Existe o risco de que esse cenário se
repita? Acho que esses casos, alguns mais antigos, outros mais recentes,
mostram que é imprescindível quando se cuida de segurança pública não apenas
mudar leis, não apenas entupir as penitenciárias, mas cuidar do sistema. O que
fizemos em Pedrinhas? Eliminamos a terceirização indiscriminada que havia lá
com concurso público. Melhoramos os recursos humanos. Treinamos, capacitamos,
ampliamos as oportunidades de trabalho e de estudo. Nós tivemos no último Enem
900 presos inscritos, metade foi aprovada. É claro que ele não é um sistema
ainda imune a falhas, porque é um processo que leva tempo, mas a gente caminha
na direção certa e as estatísticas mostram isso.
“Exemplo é uma
palavra muito forte, mas acho que isso pode servir de referência, diria, do que
tem que acontecer a nível de Brasil. Não apenas essa demagogia populista,
simbólica e equivocada de prender todo mundo, mas cuidar também do modo como as
pessoas são presas, porque se forem presas de qualquer forma, você tá
justamente aumentando a violência na sociedade, o que, claro, ninguém deseja”.
Um
dos pontos que gerou mais discussão sobre o documento foi a questão da legítima
defesa, ou o excludente de ilicitude. Pode-se dizer que se trata de uma licença
para matar?
As causas de excludente de ilicitude já
existentes no código penal são suficientes: legítima defesa, estado de
necessidade, exercício regular do direito e cumprimento do dever legal. Não há
nenhum sentido em alterar isso.
Da forma como foi proposto, na verdade,
você terá a ampliação de casos de sacrifício de vidas. Nós vimos infelizmente
uma tragédia, um caso prático, do que pode acontecer com a generalização dessa
nova excludente de ilicitude, essa nova legítima defesa, que foi o caso do
supermercado Extra. É tipicamente o que o Sérgio Moro está tentando legalizar –
ou seja, o chamado excesso.
A pessoa, o vigilante no caso, tomado
por um medo, justificaria o seu excesso. “Eu me excedi porque estava tomado
pelo medo, pela surpresa, pelo espanto”, que são as palavras que estão no
projeto.
O
pacote também prevê a prisão após condenação em segunda instância, um ponto que
deve ser revisto pelo STF (Supremo Tribunal Federal) ainda neste ano. Acha que
a decisão perdurará?
Realmente é uma coisa inútil, porque o
que vai prevalecer é a interpretação do Supremo sobre a Constituição,
independente do que esteja no código de processo penal. É uma medida que
realmente parece uma preocupação de defender o que ele [o ministro Sergio Moro]

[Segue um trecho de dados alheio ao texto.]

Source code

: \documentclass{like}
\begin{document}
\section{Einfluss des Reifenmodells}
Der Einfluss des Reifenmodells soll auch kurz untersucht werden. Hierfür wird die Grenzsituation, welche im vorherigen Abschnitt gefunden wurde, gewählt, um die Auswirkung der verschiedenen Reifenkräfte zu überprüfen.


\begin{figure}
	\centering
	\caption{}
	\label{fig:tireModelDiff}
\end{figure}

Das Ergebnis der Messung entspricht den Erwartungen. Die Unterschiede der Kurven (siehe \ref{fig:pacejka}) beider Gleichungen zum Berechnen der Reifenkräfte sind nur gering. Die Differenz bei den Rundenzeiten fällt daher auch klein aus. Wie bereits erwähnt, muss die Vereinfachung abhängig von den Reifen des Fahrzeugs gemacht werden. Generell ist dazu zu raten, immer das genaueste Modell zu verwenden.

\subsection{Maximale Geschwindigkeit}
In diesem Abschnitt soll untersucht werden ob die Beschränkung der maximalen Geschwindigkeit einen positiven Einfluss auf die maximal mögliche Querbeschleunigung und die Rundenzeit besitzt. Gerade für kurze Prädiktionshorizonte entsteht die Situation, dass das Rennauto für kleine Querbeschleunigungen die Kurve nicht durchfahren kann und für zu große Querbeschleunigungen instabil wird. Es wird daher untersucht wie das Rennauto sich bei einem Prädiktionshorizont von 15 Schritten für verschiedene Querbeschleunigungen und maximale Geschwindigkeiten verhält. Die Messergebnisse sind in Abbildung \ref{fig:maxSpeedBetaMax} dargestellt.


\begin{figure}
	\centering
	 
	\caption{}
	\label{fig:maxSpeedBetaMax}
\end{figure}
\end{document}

próprio fez no caso do Lula. Mais uma defesa de um ponto de vista do que
propriamente a solução de um problema.
Rui
Costa deu uma entrevista à Folha defendendo o pacote e o endurecimento de
penas, que é uma ideia promovida pelo governo Bolsonaro. Como vê essas
declarações vindas de outro governador do Nordeste e de um partido aliado como
o PT?
Eu não vi a entrevista do Rui, também
não conversei com ele sobre isso. Imagino que ele esteja se referindo a uma ou
outra medida. O pacote não é de todo ruim, tem coisas razoáveis. O problema é
que o conjunto da obra é ruim. A história brasileira mostra que não é puramente
aumentando pena que você diminui a criminalidade.
Quais
são as medidas positivas no pacote?
Me agrada por exemplo a introdução da
chamada barganha, o “plea bargain”. Acho que isso aparece em bons termos ali. É
uma via rápida para crimes de menor potencial ofensivo, com pena de até quatro
anos, e que podem se converter nas chamadas penas alternativas, como prestação
de serviços à comunidade para crimes cometidos sem violência. É algo que pode
agilizar o conjunto do sistema de Justiça. Você está liberando tempo do
judiciário para cuidar dos casos mais graves.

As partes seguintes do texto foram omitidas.